Description of the task: Show every line of the data that includes the word "from".

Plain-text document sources
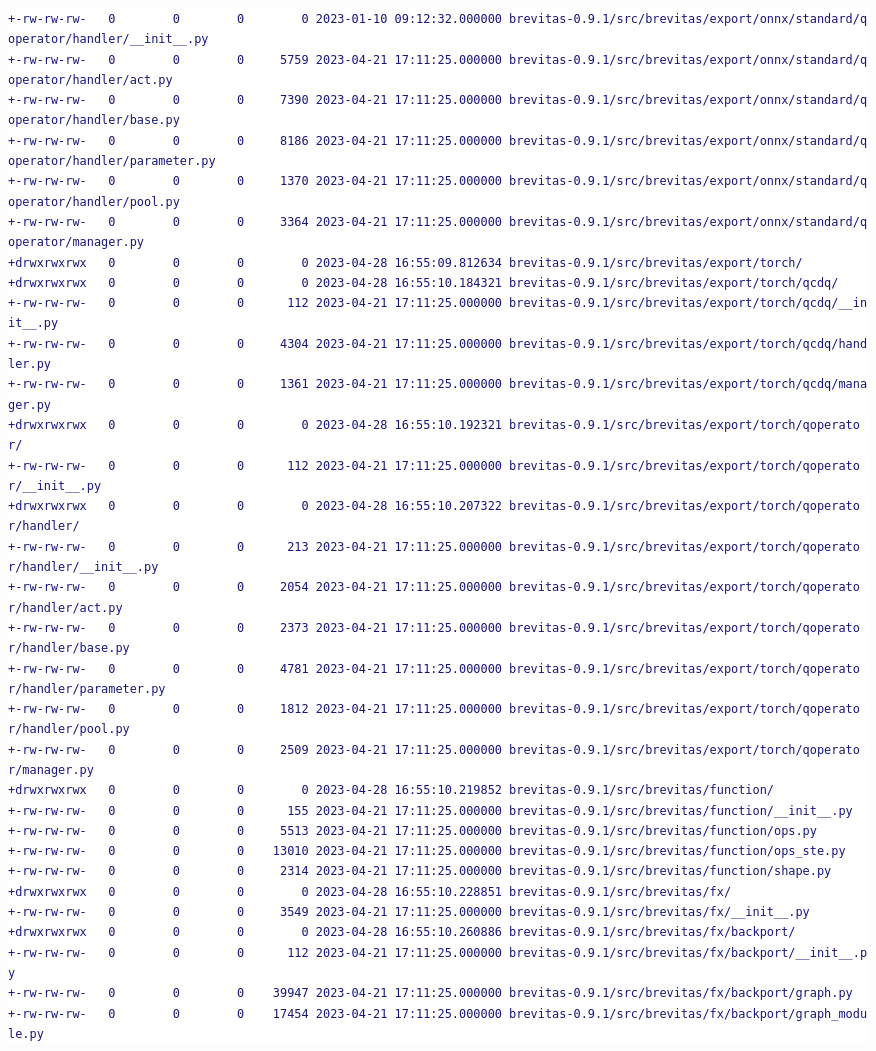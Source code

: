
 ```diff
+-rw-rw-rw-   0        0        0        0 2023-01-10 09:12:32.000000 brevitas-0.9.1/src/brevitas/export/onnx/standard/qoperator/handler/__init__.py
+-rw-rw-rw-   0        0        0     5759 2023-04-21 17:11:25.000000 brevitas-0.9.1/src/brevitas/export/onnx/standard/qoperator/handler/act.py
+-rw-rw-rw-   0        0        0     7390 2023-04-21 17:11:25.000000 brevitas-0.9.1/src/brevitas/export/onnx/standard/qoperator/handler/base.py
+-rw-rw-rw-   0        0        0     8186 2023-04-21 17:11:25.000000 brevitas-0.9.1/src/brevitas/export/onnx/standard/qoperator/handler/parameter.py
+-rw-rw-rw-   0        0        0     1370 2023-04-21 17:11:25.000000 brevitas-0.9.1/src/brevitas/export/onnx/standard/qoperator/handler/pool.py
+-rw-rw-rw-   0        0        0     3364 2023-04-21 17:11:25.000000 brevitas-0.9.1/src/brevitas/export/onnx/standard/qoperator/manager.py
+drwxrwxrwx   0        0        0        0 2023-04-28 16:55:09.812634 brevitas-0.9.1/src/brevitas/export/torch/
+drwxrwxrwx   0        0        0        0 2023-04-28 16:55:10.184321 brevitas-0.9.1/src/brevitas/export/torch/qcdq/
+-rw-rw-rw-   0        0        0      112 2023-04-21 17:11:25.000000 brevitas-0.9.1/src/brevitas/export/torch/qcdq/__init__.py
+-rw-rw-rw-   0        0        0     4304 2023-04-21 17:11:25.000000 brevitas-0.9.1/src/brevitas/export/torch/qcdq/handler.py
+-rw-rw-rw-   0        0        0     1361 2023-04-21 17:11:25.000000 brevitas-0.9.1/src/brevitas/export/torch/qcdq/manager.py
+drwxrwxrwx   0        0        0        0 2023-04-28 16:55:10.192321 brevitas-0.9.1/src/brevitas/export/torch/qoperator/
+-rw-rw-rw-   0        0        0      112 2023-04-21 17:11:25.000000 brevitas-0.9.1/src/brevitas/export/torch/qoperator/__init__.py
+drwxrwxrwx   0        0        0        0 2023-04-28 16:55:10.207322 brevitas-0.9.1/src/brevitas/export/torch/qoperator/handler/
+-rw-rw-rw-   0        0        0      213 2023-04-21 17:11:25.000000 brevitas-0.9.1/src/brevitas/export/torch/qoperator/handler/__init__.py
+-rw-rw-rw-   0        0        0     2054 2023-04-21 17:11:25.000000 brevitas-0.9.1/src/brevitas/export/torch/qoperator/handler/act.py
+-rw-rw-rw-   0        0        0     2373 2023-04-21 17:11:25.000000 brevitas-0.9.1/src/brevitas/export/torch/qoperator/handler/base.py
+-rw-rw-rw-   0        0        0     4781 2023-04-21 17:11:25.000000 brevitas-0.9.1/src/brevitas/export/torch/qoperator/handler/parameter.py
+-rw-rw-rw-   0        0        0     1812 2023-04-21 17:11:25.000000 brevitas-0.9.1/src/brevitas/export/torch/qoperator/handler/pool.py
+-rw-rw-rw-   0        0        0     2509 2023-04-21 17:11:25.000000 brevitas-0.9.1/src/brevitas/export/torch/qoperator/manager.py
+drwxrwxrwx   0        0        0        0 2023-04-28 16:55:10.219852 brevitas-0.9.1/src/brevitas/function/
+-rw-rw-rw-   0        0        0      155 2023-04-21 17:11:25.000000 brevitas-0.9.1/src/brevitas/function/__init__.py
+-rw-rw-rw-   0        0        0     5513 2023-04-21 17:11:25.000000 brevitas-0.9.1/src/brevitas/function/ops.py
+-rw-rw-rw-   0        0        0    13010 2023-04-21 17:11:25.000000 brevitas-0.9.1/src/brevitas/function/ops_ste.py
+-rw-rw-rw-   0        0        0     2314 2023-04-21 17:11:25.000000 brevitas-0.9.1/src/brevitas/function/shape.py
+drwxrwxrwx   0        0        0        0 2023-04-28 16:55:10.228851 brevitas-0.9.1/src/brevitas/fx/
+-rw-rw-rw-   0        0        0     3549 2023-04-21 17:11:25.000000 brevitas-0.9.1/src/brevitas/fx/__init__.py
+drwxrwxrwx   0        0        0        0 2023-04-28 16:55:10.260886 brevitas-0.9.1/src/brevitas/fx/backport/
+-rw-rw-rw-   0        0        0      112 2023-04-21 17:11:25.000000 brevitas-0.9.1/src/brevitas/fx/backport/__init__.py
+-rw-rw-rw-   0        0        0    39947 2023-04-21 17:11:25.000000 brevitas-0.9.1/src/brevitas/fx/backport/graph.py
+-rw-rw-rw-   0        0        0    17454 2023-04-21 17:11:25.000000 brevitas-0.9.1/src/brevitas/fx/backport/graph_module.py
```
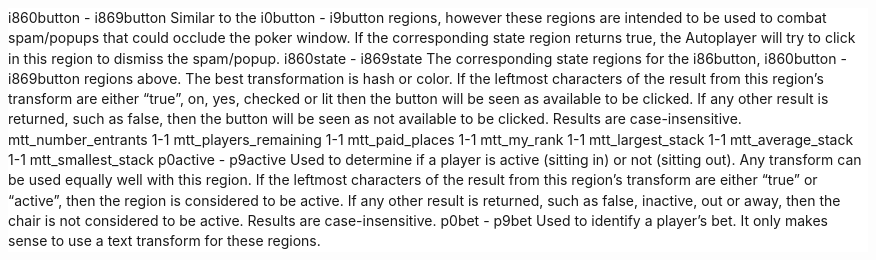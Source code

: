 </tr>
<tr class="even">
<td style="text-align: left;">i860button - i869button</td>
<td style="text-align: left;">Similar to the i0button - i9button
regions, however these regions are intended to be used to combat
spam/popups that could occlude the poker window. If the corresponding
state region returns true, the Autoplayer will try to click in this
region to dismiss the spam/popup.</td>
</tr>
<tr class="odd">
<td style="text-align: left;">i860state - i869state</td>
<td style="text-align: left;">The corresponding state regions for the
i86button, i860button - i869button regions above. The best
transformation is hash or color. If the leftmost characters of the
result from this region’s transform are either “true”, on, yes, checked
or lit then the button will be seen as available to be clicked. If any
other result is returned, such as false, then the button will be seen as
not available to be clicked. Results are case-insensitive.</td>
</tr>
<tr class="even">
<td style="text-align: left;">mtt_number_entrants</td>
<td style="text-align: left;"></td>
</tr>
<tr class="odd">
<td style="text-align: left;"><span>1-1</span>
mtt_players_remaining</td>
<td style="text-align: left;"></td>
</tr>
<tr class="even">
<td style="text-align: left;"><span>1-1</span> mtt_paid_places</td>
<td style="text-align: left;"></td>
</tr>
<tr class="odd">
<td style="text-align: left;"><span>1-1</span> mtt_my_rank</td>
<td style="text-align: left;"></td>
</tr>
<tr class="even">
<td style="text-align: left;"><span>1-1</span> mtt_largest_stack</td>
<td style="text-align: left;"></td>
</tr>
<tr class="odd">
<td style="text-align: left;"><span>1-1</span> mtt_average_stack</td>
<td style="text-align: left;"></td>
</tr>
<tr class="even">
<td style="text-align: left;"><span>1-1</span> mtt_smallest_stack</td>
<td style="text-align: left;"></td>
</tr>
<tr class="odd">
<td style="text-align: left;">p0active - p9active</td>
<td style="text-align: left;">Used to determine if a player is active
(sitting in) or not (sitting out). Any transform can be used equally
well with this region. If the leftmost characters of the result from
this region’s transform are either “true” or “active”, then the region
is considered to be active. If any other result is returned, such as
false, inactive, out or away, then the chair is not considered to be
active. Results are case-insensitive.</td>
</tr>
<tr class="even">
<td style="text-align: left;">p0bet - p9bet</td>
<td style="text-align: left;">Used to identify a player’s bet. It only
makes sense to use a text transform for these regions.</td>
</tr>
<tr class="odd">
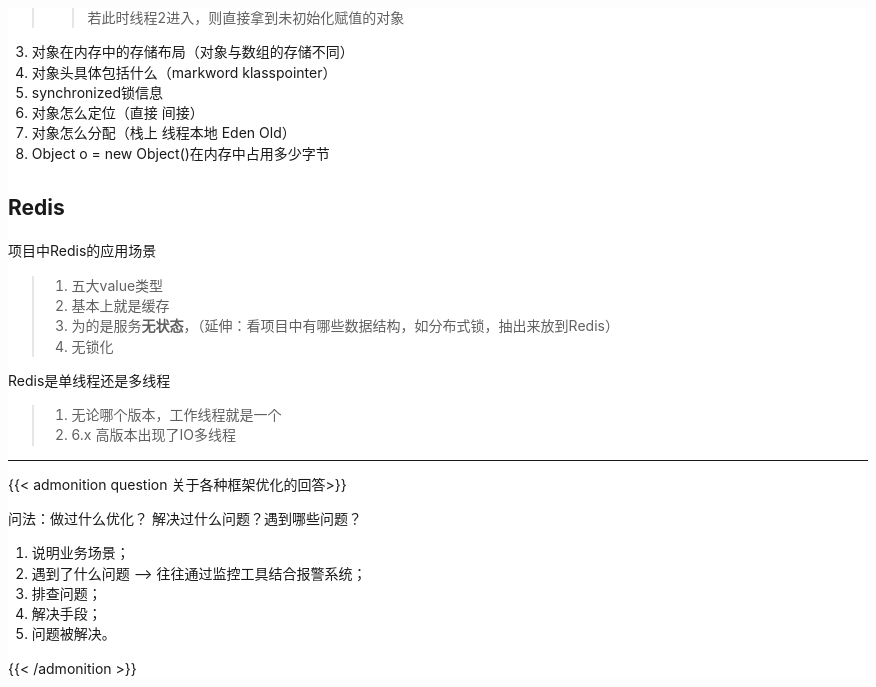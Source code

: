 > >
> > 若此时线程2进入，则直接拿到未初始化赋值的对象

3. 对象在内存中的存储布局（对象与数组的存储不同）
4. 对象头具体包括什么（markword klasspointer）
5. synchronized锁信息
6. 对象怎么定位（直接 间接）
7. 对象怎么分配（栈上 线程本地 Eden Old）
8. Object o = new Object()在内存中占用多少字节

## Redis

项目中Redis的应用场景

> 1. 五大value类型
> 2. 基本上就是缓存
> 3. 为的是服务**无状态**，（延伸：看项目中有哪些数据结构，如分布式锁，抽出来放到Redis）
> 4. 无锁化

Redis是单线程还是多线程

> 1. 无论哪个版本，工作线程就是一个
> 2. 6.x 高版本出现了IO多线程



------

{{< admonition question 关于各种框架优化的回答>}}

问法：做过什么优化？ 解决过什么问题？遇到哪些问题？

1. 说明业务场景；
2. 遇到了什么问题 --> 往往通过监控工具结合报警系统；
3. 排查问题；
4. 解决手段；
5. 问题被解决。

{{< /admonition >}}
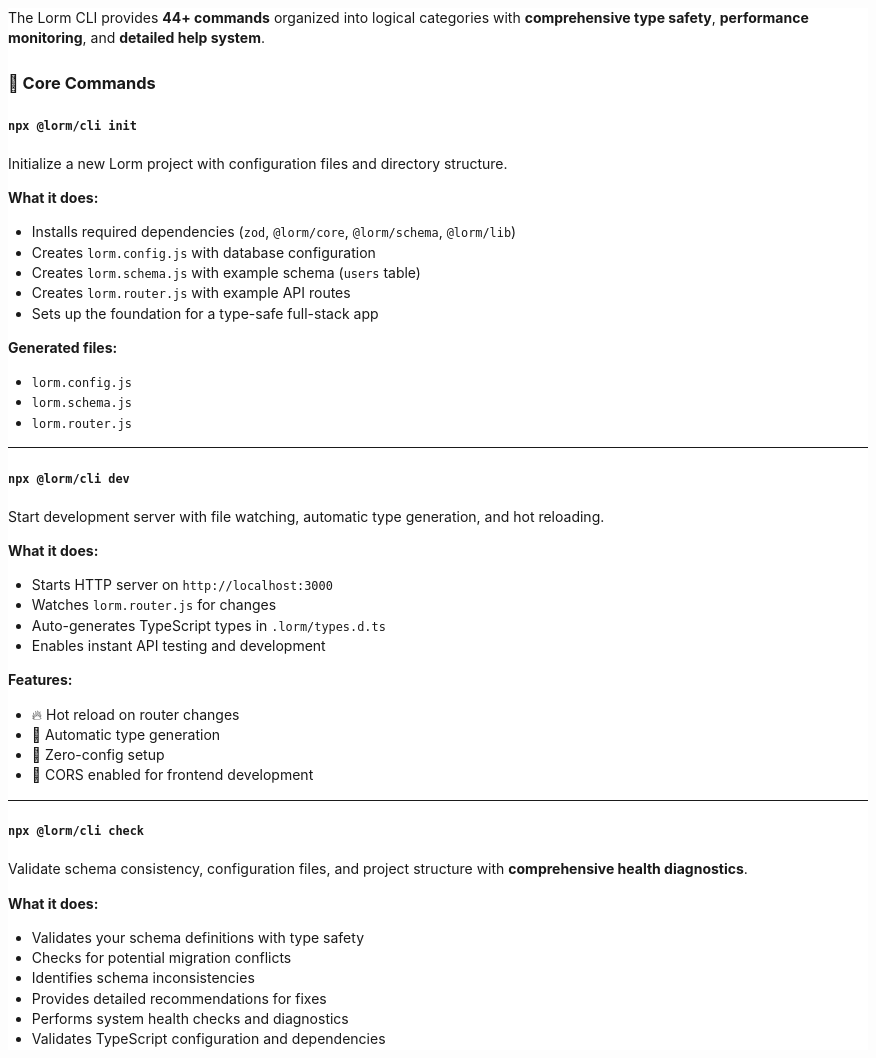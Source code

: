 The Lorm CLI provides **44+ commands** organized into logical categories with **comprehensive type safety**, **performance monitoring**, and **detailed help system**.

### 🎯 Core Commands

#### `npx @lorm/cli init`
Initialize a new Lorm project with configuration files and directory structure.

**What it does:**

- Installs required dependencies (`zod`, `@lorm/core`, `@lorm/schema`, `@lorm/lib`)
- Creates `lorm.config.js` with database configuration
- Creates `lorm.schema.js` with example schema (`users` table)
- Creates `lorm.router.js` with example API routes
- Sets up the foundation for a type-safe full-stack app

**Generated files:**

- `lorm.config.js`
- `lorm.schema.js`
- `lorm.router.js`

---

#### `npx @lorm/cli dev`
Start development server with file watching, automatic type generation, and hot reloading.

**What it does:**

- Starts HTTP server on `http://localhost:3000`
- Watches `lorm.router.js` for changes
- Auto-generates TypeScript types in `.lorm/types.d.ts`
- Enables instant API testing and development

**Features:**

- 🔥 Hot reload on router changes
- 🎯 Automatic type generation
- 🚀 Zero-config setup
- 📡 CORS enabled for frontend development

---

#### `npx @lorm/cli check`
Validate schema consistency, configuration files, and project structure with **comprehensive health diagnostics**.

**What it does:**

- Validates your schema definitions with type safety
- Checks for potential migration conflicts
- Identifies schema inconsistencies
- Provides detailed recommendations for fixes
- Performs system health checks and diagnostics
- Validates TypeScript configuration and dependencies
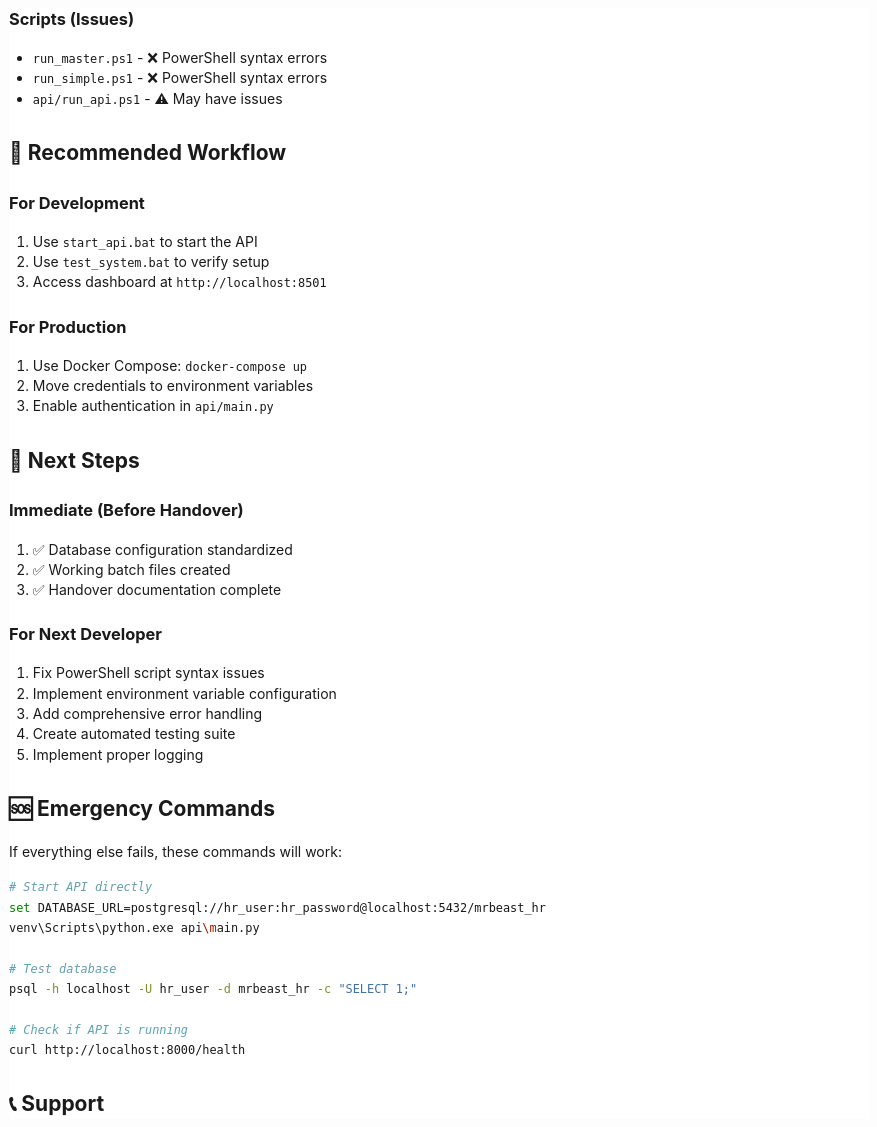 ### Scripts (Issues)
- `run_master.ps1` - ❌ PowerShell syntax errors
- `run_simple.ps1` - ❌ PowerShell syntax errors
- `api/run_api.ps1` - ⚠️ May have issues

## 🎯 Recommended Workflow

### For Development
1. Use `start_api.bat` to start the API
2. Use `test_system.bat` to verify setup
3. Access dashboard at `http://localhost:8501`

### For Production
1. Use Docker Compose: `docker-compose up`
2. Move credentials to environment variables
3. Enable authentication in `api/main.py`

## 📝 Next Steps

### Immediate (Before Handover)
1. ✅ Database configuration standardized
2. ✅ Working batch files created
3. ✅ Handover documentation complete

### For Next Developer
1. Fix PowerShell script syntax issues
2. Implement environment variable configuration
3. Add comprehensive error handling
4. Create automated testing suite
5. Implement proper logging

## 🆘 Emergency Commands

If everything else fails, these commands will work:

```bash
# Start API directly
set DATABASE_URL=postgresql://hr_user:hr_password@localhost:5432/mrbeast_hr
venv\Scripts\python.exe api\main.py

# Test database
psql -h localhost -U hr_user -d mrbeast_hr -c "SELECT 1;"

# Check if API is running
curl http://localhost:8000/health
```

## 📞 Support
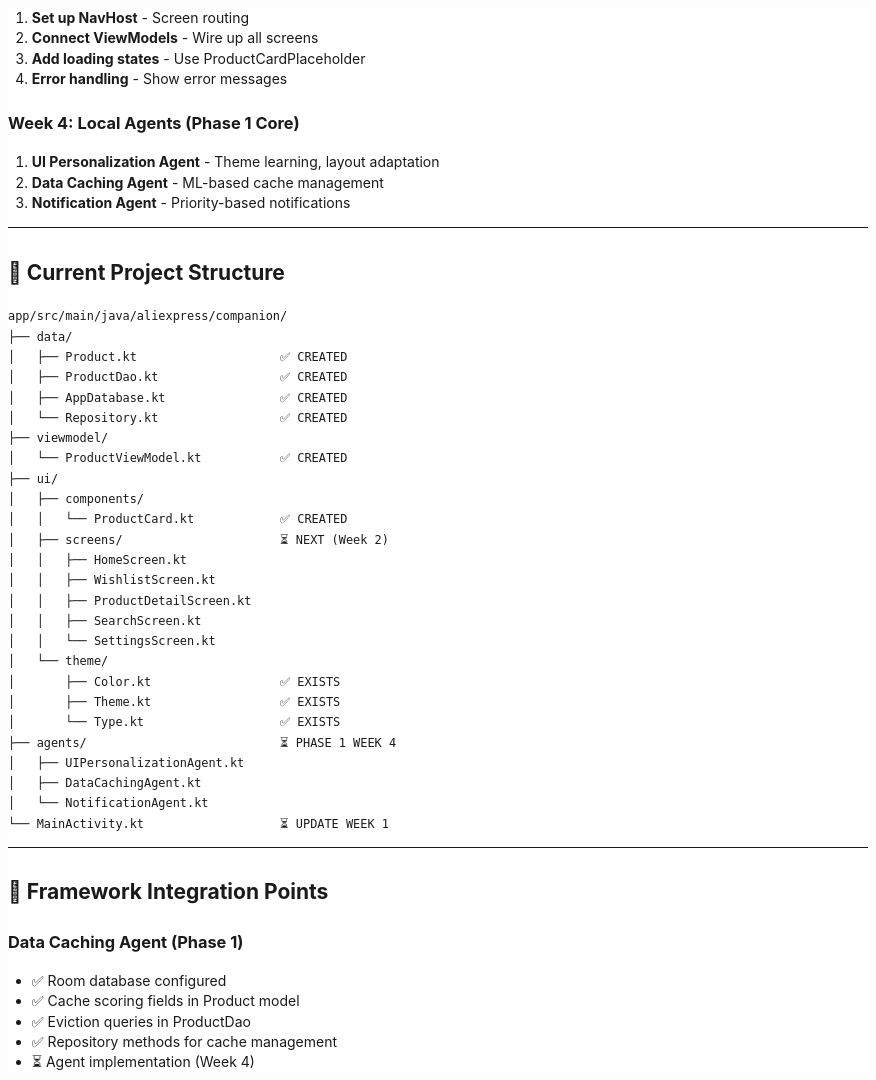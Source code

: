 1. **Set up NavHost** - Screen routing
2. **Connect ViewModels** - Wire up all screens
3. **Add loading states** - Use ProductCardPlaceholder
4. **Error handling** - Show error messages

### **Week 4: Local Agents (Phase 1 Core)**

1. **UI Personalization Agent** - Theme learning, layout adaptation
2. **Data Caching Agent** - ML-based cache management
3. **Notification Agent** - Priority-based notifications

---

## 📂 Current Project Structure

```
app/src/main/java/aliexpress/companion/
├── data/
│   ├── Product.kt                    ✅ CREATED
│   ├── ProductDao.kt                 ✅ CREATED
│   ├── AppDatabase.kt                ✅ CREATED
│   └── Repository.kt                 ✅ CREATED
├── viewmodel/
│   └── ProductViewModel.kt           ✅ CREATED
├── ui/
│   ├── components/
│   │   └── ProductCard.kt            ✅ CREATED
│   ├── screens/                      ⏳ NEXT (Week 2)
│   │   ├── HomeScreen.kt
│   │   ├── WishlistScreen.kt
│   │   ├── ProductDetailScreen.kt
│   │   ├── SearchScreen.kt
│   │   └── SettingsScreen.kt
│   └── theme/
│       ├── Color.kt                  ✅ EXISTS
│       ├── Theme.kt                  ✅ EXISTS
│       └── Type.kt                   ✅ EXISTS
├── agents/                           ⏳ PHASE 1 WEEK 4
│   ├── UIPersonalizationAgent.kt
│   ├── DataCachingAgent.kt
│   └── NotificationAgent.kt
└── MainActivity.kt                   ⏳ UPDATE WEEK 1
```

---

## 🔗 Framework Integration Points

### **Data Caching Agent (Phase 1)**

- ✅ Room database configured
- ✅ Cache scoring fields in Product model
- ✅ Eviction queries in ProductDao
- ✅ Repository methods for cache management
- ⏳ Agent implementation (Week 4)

Answer section:
result from this region’s transform are either “true”, on, yes, checked
well with this region. If the leftmost characters of the result from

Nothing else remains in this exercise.